On January 22, 1973, seven men on the U.S. Supreme Court arbitrarily decided that a woman has a right to kill her innocent unborn child for any reason whatsoever. In producing this ruling, the Court misinterpreted the Fifth Amendment to our Constitution, which states, “No person shall be…deprived of life, liberty, or property, without due process of law.” This passage, along with most of the Fifth Amendment, was written to protect the rights of persons accused of crimes. When our nation’s Founders authored this text, they meant that no one could be executed or deprived of his freedom or land without first being properly tried and convicted of a crime. But the irresponsible activist Court led by Chief Justice Warren Burger chose to ignore the intent of the Constitution’s authors and, through some incomprehensible twist of logic, arbitrarily reinterpreted the Fifth Amendment due process clause to justify legalizing the murder of innocent unborn persons—something the Founders would never have approved of in their wildest dreams. Roe v. Wade represented nothing less than an attack on the integrity and meaning of the Constitution of the United States by the very institution that is supposed to protect it, the U.S. Supreme Court.
Not only was Roe v. Wade an unconstitutional decision, it was also an unjust decision. In the Declaration of Independence, we the people of the United States declared, “We hold these truths to be self-evident, that all men are created equal, that they are endowed by their Creator with certain unalienable Rights, that among these are Life, Liberty and the pursuit of Happiness.” The right to life is the most fundamental of all rights with which God the Creator has endowed all human beings. This right to life is an “unalienable” right, meaning that it cannot be taken away. Human life is sacred because it is a gift from God the Creator. To deprive an innocent human being of life is a violation of that person’s unalienable right to life. It is also a violation of the Fifth Commandment, “Thou shalt not kill.” Our nation’s devout Christian Founders took these principles of the natural law for granted. They could scarcely have imagined that, two hundred years later, the judicial branch of government would somehow justify allowing innocent human beings to be killed in their mothers’ wombs right here in the United States of America. They did warn, however, that the United States would not long endure without what George Washington referred to as the “indispensable supports” of religion and morality. If the people of a nation don’t believe that human rights—especially the right to life—come from God, then those rights will be perceived as coming from the state and the state will claim the authority to give or take away those rights as it sees fit. And if people don’t believe that it is wrong to deprive an innocent person of his or her right to life, then human life will not be respected.

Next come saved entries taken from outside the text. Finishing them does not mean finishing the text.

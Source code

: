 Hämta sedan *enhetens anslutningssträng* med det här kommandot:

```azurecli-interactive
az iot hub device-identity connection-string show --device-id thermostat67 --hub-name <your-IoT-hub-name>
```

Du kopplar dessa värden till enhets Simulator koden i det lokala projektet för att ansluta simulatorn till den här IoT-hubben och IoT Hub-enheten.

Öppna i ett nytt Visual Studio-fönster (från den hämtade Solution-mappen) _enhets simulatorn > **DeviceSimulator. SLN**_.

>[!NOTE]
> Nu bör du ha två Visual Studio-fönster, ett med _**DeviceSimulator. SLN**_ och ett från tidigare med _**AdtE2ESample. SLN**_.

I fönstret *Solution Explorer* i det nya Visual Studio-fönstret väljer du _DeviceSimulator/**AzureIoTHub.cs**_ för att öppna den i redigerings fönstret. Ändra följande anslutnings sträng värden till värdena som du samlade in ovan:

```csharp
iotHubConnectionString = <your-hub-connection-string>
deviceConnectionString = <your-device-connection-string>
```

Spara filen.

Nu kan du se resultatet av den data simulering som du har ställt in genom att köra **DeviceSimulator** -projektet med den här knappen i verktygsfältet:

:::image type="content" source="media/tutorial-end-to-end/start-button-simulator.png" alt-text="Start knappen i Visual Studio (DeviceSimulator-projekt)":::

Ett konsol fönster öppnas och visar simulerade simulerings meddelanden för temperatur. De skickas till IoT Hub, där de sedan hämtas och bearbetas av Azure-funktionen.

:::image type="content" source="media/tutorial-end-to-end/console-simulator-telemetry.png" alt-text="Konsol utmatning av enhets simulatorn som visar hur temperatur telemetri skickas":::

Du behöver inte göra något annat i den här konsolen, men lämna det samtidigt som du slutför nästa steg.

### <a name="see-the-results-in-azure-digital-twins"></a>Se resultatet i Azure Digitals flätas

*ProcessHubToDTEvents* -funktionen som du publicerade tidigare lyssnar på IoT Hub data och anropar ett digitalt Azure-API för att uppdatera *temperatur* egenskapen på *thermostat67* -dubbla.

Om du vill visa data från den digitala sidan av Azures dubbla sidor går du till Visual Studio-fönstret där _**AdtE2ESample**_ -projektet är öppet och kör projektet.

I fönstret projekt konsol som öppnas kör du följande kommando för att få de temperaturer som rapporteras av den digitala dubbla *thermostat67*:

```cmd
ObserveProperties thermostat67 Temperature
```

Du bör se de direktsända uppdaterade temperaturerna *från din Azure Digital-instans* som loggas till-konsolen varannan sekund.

Finally, Roe v. Wade was an immensely tragic decision. During the past forty-plus years, some 56.5 million innocent unborn human beings—an average of 1.38 million a year—have been murdered in their mothers’ wombs through legalized abortion. That is an alarming and staggering figure. That’s more than nine times the number of innocent Jews murdered in the Holocaust. It’s also more than the fifty million people killed in World War II, the deadliest conflict in modern human history. It is difficult to comprehend the full magnitude of this loss of life or to calculate the full impact of this massacre of the unborn on our nation over the past forty years. Excluding miscarriages, accidents, disease, and other causes of death outside the womb, our country is currently missing some 56 million inhabitants; in addition, many of those aborted in the 1970s and 80s would now be married and raising children of their own, so our country is really missing somewhere around 70 million people, and our nation’s population should be around 388 million instead of the 318 million it is now. Think of how much different—and better—things would be in our country if we had all these missing people contributing to our economy and using their God-given talents to serve our nation in a variety of professions and fields. We will never know how different the United States would be in 2014 if nearly all the innocent unborn had been born and were alive today. The absence of 70 million citizens is an incalculable loss to our nation.
Blessed John Paul II once said, “The condition for the survival of America is to respect every human person, especially the weakest and most defenseless ones, those as yet unborn.” The appalling legal mass murder of the unborn in our nation must be brought to an end. Roe v. Wade must be overturned so that the unalienable, God-given right to life of every innocent unborn human being in the United States is once again protected by our Constitution and guaranteed by our laws. We must not rest until we achieve that goal.